Мир одноязычия изображается в поэзии Софии Камилл всецело саркастически, как мир того, что можно было бы назвать «голой жизнью», по Агамбену, но на самом деле это мир гулкой жизни, жизни, которая не может состояться и поэтому уходит в собственный гул, в собственную завороженность гулом. Так она обращается с чужим словом:
меня в детстве не пороли
сталина на меня не было
жизни не видела
а то что видела
как будто под стеклянным колпаком
и голоса доносятся через сферическое эхо (с. 62)

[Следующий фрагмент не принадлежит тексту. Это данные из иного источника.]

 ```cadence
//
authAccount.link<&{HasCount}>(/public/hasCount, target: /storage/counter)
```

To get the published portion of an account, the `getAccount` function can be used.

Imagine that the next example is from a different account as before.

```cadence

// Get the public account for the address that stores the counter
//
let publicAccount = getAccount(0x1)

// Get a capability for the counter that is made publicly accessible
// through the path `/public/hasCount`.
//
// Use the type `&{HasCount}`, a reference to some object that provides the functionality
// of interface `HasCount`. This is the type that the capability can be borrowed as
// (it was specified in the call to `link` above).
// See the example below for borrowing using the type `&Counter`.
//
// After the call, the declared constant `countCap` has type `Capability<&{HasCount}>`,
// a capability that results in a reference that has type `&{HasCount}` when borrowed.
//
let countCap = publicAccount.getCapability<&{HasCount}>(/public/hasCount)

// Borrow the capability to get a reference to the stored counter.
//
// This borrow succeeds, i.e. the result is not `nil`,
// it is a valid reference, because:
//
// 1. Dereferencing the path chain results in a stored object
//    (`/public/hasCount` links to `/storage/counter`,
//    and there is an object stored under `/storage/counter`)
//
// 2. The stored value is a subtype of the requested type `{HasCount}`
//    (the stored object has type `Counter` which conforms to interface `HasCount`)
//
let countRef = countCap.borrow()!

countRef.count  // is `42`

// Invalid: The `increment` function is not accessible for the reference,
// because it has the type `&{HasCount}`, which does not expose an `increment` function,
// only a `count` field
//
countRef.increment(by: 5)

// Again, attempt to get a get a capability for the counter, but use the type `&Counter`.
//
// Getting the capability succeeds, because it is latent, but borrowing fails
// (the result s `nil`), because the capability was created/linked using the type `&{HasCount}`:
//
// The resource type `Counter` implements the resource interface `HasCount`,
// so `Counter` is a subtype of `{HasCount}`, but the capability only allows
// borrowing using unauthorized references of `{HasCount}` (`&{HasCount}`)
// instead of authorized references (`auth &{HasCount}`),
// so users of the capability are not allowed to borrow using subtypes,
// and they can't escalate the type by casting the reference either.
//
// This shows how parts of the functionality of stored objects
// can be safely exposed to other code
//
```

Там, где в стихах Софии Камилл появляется секс, ритм считалки или незатейливой песенки вдруг оказывается частью совершенно элегической оптики. Элегия – это рассказ о следах впечатлений, которые повторяются просто потому, что число слов, с помощью которых мы можем говорить об этих следах, ограниченно. Но София Камилл не ограничивает себя в словах, как раз она изобретательна здесь, появляются слова вроде «потусвет», но всё равно всё получается элегически:
хрустну косточкой в щербинке
хвост блеснёт
на фотоснимке
вспышка
ты лежишь
в полуобнимке
полуоблик потусвет
на лобке и на подмышке
зайчик солнца в кошки-мышки
в волосах оставил след (с. 52)
Эта элегичность больше всего похожа на настройку внимания, как настраивают инструменты. Конечно, язык секса включает в себя и музыкальные образы, такие как «прелюдия», но у Софии Камилл это именно настройка, разыгрывание каких-то простых гамм, первые прикосновения к инструменту. Что последует после «ты лежишь»? – то же, что после того, как струна зазвучала точно и звучно: настоящая музыка, последует симфония чувств.

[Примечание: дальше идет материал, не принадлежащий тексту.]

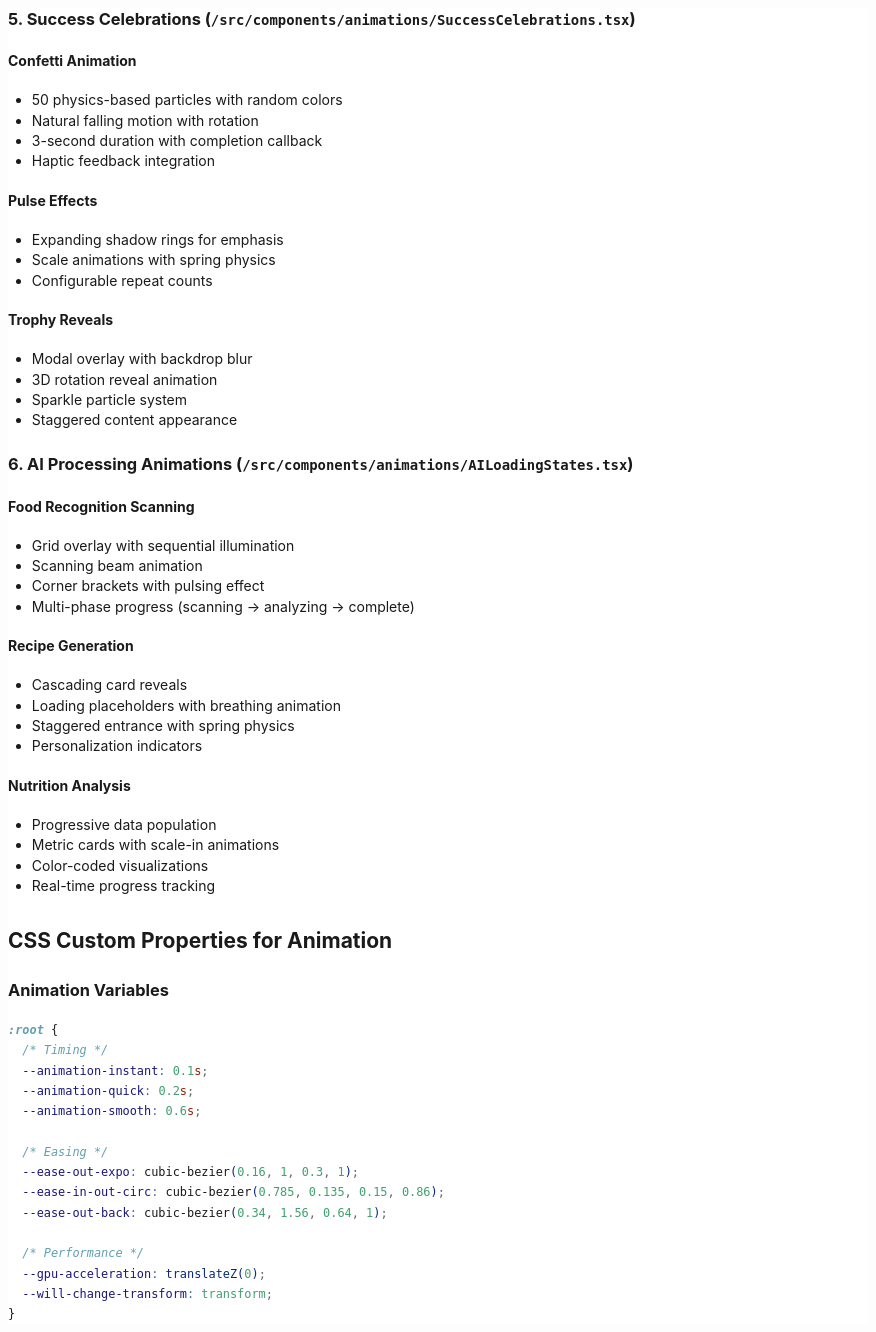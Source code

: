 ### 5. Success Celebrations (`/src/components/animations/SuccessCelebrations.tsx`)

#### Confetti Animation
- 50 physics-based particles with random colors
- Natural falling motion with rotation
- 3-second duration with completion callback
- Haptic feedback integration

#### Pulse Effects
- Expanding shadow rings for emphasis
- Scale animations with spring physics
- Configurable repeat counts

#### Trophy Reveals
- Modal overlay with backdrop blur
- 3D rotation reveal animation
- Sparkle particle system
- Staggered content appearance

### 6. AI Processing Animations (`/src/components/animations/AILoadingStates.tsx`)

#### Food Recognition Scanning
- Grid overlay with sequential illumination
- Scanning beam animation
- Corner brackets with pulsing effect
- Multi-phase progress (scanning → analyzing → complete)

#### Recipe Generation
- Cascading card reveals
- Loading placeholders with breathing animation
- Staggered entrance with spring physics
- Personalization indicators

#### Nutrition Analysis
- Progressive data population
- Metric cards with scale-in animations
- Color-coded visualizations
- Real-time progress tracking

## CSS Custom Properties for Animation

### Animation Variables
```css
:root {
  /* Timing */
  --animation-instant: 0.1s;
  --animation-quick: 0.2s;
  --animation-smooth: 0.6s;
  
  /* Easing */
  --ease-out-expo: cubic-bezier(0.16, 1, 0.3, 1);
  --ease-in-out-circ: cubic-bezier(0.785, 0.135, 0.15, 0.86);
  --ease-out-back: cubic-bezier(0.34, 1.56, 0.64, 1);
  
  /* Performance */
  --gpu-acceleration: translateZ(0);
  --will-change-transform: transform;
}
```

Поэтому так трудно подбирать цитаты из книги, хочется цитировать всё точное и звучное, чтобы видно было, что даже строки, вроде бы напоминающие петербургские традиции от Константина Вагинова до Елены Шварц, на самом деле несут в себе другое сообщение:
И волны голову отрубят
И ангелы трубят: она – не ты
у труб открыты рты
остыло тело
и тело твоё прах, и ты
всё, что мертво живело (с. 84)
Отдельные образы из приведенных строк легко представимы и у Вагинова, и у Шварц. Но нет у них такого обобщения, когда есть «всё» и когда есть не ты и не то; когда как в задачнике по логике есть А и В и различные отношения между ними. В этом отрывке говорится о какой-то метаморфозе, которой позавидовало бы барокко – голова младенца-путто дует в трубу, голову эту сносят волны, тело без головы остывает и отождествляется со всем материальным миром. Но раз помимо головы всё прочее есть «всё», а умереть всё не может, всё умереть не может, то вновь все вокруг оживают и выходят на барочную сцену. Что и требовалось доказать.

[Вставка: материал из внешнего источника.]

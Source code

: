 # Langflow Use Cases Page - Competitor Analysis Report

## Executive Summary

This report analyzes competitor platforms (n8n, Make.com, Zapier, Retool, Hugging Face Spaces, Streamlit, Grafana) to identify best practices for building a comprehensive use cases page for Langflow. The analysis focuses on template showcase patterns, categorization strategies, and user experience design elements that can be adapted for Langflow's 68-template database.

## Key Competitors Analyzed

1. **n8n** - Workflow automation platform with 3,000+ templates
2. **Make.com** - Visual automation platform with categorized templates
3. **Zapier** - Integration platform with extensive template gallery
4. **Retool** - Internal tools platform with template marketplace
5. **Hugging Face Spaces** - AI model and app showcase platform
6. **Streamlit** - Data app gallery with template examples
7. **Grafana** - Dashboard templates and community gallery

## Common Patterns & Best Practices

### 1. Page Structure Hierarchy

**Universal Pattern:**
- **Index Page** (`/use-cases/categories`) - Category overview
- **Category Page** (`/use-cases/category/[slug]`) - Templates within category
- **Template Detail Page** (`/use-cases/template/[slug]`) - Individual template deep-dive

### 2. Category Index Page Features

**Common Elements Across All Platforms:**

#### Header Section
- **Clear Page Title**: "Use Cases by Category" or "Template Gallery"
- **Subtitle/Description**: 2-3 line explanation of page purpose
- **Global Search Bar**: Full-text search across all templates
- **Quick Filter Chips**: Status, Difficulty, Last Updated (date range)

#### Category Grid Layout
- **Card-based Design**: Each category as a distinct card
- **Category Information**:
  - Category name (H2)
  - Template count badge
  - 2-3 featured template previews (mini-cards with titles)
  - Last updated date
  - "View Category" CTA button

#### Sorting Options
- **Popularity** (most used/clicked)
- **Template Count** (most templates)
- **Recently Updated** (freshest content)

Если бы Гегель был режиссером барочного театра, мы бы увидели там поэзию Софии Камилл, не отдельные сюжеты власти слова, как в сказаниях об Орфее и его голове, но общий сюжет жизни после смерти. О длительности этого сюжета София Камилл и сообщает нам, так что трудно перестать цитировать книгу. Остались стихи, остались видеозаписи, остались друзья Софии Камилл – и осталась культура Петербурга, в которой эта книга открыла новую страницу.